Your answer is to be the count alone: the number of lines in the data below where "apollographql" appears.

-------- Given records --------

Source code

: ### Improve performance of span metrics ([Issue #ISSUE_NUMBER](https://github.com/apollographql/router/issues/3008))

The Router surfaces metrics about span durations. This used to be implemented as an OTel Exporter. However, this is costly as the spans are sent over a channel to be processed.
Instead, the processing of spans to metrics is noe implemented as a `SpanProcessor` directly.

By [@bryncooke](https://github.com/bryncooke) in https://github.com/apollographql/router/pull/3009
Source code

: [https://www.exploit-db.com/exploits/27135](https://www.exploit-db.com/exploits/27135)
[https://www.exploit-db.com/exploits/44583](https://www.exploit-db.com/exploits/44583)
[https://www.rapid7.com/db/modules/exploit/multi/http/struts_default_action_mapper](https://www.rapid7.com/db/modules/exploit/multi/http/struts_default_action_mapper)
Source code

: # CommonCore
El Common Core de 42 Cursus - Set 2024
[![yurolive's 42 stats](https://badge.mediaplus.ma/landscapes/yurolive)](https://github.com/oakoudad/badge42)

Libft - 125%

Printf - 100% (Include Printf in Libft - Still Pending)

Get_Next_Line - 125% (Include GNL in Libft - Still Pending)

--------

> _Reply_: 2